Sea-ice processes are profoundly important for the ocean circulation and water mass modifications, so ocean models of the polar regions are always coupled to a sea-ice model, both for operational forecasting and climate projection purposes. Sea-ice models have their origin in the climate modelling community in the 1970s and were subsequently part of the ocean general circulation model. They have since then evolved to provide sea-ice forecasts in their own right and have been made modular to avoid being bound to a given choice of physical ocean model (Blockley et al., 2020). Sea-ice observations from satellites are assimilated in the prediction systems (Buehner et al., 2017). This chapter gives a summary of the short-term (up to 10 d) sea-ice forecasting systems for the polar regions.

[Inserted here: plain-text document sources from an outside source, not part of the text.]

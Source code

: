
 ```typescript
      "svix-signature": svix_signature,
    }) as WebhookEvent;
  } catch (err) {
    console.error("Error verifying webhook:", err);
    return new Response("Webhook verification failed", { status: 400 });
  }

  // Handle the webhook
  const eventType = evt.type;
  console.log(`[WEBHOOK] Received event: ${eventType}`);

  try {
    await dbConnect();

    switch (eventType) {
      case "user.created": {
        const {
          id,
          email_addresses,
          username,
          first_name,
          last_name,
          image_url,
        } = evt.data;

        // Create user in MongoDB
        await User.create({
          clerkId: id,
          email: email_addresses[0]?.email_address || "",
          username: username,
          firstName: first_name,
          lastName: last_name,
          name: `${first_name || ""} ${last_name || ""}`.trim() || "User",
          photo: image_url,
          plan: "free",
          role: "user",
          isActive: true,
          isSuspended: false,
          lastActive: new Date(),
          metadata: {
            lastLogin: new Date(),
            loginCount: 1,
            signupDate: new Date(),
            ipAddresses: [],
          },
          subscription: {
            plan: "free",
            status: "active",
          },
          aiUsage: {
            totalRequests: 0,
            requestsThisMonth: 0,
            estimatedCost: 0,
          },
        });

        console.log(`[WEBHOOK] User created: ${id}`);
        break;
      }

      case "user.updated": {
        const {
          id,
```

The physical processes simulated by sea-ice models are commonly split into two: vertical processes, related to thermodynamic growth and melt, and mechanical and dynamical processes influencing the horizontal movement of ice. This dynamic–thermodynamic separation has practical advantages for computations.
2.1 Thermodynamics
The ocean can freeze in different phases of sea ice, starting with frazil crystals and their conglomerates into a liquid mush referred to as grease ice, then pancake ice in the presence of waves, or slush when the waves flood the snow (Wadhams, 2000). Slush, grease, pancakes, and ice may sound like a perfect birthday party, until you realise that there is also salt in the ice (Feltham et al., 2006; De La Rosa et al., 2011; Jutras et al., 2016). The latter will be rejected to the ocean through brine channels but usually after its multi-year birthday party (e.g. Notz and Worster, 2009). Once a layer of ice has formed on the surface of the ocean, new ice is mostly formed from below as crystals moving upward from the ocean mixed layer affix to the base of the ice in a process known as “congelation growth”. Sea ice also freezes laterally within open leads and between ice floes. Snow accumulates on top of the sea ice and forms an efficient thermal insulator and a white coating that reflects solar radiation back to the atmosphere. A smaller amount of snow ice comes from compacted snow above the ice. The insulating effect of snow inhibits both sea-ice growth in early winter and sea-ice melt in late winter (Bigdeli et al., 2020).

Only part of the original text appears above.